• WORK INSTRUCTION: The word "that" may appear in some lines of the data; copy every such line.

(Collected data)
········
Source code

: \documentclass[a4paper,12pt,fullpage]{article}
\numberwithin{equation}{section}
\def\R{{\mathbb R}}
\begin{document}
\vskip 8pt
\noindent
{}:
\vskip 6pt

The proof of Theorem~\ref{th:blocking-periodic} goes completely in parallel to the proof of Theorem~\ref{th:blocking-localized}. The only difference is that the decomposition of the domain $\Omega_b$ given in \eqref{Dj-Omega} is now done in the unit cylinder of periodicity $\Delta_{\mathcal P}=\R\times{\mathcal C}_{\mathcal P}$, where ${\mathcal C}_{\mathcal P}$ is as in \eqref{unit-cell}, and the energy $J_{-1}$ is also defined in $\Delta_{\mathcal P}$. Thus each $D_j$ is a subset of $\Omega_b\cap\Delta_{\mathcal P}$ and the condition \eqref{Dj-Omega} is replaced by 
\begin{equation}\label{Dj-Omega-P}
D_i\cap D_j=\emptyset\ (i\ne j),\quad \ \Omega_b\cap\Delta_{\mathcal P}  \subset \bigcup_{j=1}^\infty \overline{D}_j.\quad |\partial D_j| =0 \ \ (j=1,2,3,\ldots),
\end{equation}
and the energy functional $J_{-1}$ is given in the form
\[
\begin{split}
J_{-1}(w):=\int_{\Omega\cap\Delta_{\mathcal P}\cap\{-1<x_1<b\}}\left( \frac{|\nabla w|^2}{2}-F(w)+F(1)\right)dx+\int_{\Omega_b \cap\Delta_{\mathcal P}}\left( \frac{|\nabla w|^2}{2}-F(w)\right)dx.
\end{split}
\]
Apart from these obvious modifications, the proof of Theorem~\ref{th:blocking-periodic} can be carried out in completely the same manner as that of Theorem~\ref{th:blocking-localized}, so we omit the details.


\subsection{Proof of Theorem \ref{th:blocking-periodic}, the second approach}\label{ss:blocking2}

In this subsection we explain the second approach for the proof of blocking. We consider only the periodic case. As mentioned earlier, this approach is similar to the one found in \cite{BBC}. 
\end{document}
········
• SOLUTION TO THIS PROBLEM:
The proof of Theorem~\ref{th:blocking-periodic} goes completely in parallel to the proof of Theorem~\ref{th:blocking-localized}. The only difference is that the decomposition of the domain $\Omega_b$ given in \eqref{Dj-Omega} is now done in the unit cylinder of periodicity $\Delta_{\mathcal P}=\R\times{\mathcal C}_{\mathcal P}$, where ${\mathcal C}_{\mathcal P}$ is as in \eqref{unit-cell}, and the energy $J_{-1}$ is also defined in $\Delta_{\mathcal P}$. Thus each $D_j$ is a subset of $\Omega_b\cap\Delta_{\mathcal P}$ and the condition \eqref{Dj-Omega} is replaced by 
Apart from these obvious modifications, the proof of Theorem~\ref{th:blocking-periodic} can be carried out in completely the same manner as that of Theorem~\ref{th:blocking-localized}, so we omit the details.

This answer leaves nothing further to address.